そして「周りの目が気になる」と一言で言っても、その中身や程度は多岐に渡るはずです。

「自分がSNSで発信する内容がどう思われるだろうか」
「自分の勤めてる会社を友人たちはどう思うだろうか」
「着ている服が変だと思われてないだろうか」
「これをすると世間から笑われるんじゃないか」

人によっては「まぁ、別にそこについてはあんまり気になんないかな」というものでも「いや、どうしようもなく気になる」という人もいるでしょう。
ここは大いに個人差があり、単に「周りの目を気にするタイプか否か」などで括れないものです。

地道な作業にはなりますが、まずはこのあたりを丁寧に紐解いて整理していくことが重要です。


<目的から判断する>

自分はどんなことでどのくらい周りの目が気になるのかを整理したら、ここで「自分が人生において大事にしたいこと」に立ち返ります。ここを最終目的としたとき、周りの目を気にすることが目的の達成を遠ざけることになっていないかを判断します。

周りの目がどうしても気になるんだけど、気にしていると目的達成から遠ざかる、というものはなんとか克服しなければなりません。
逆に気にすることが人生の目的を達成するための手段となりうる、そこに貢献しうるというのであれば克服の必要はありません。

つまり何でもかんでも周りの目を気にするのが悪いというわけではないんです。まずはここを自分の中ではっきりさせておかねばなりません。

例えば私の場合だと、別の記事でも書きましたが「自分の言動によって、関係性のある相手を傷つけたり嫌な思いをさせること」に関してはすごく気にします。

これは私自身が人生で大事にしたいものが「無条件の信頼関係で結ばれた家族のような関係性を増やしていくこと」であるからで、相手を無頓着な言動で傷つけたりすることは、自分からその相手が離れていく原因となりうるためです。だからそうした自分の性質については変える必要はないと思っています。

逆に自分の発言や行動、発信した内容などが否定されたり、恥をかいたりすることを気にしてたら、私が取り組んでいる事業は前に進みません。正直言うと昔はこのあたりけっこう周りの目を気にしてました。元々SNSとかも全般苦手でしたし。だからこそ、ここに関しては「四の五の言ってらんねぇ」と勇気を出して稚拙な発信を始めました。

ここについては「嫌われる勇気」が必要です。

他人と比較するな、周りの目なんか気にするな、自分に正直に生きろ。

これは嫌われる勇気の中で強調されているメッセージですが、これ自体は「言うは易く行うは難し」で、わかっていてもすぐにできるものはありません。
けれど、自分が人生で一番大事にしたいものを軸にして生きていくためには、勇気を持って世間体や周りの目を気にしないという”覚悟”が必要になります。

もちろんそうは言ってもすぐには感情が追い付かないことは理解しています。
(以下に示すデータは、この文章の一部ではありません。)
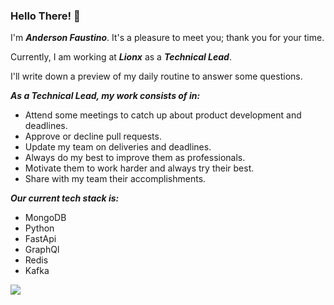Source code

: ### Hello There! 👋


I'm ***Anderson Faustino***. It's a pleasure to meet you; thank you for your time.

Currently, I am working at ***Lionx*** as a ***Technical Lead***.

I'll write down a preview of my daily routine to answer some questions.

***As a Technical Lead, my work consists of in:***
- Attend some meetings to catch up about product development and deadlines.
- Approve or decline pull requests.
- Update my team on deliveries and deadlines.
- Always do my best to improve them as professionals.
- Motivate them to work harder and always try their best.
- Share with my team their accomplishments.
	
***Our current tech stack is:***
- MongoDB
- Python
- FastApi
- GraphQl
- Redis
- Kafka
  
<!-- <a href="https://github.com/anuraghazra/github-readme-stats">
  <img align="center" src="https://github-readme-stats.vercel.app/api?username=andersonflima" />
</a> -->
<a href="https://github.com/anuraghazra/convoychat">
  <img align="center" src="https://github-readme-stats.vercel.app/api/top-langs/?username=andersonflima&layout=compact" />
</a>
というよりこれまで気になっていたことが、ある日突然、嘘のように全く気にならなくなるというケースはかなり稀です。

何かをきっかけにマインド面のパラダイムシフトが起こって、物事の捉え方や考え方が180度変わることもありますが、基本的には少しずつ少しずつ気にしないように訓練していくしか方法はありません。

最初は小さな一歩でもいいんです。
それこそ周りからみたら「え、そんなこと?」と笑われてしまうようなことだって構いません。笑わせておけばいいんです。
勇気が出なかったら中島みゆきさんの「ファイト!」でも聴きましょう。

ファイト! 闘う君の唄を
闘わない奴等が笑うだろう
ファイト! 冷たい水の中を
ふるえながらのぼってゆけ

『ファイト!』 ー 中島みゆき


改めてになりますが、元来人間は周りの目を気にするように設計された生き物です。
そんななかで人生の目的地を定め、そこに向かって「嫌われる勇気」を持って地道な歩みを進めていけるかどうかが、人生の質を大きく左右する鍵となるのではないでしょうか。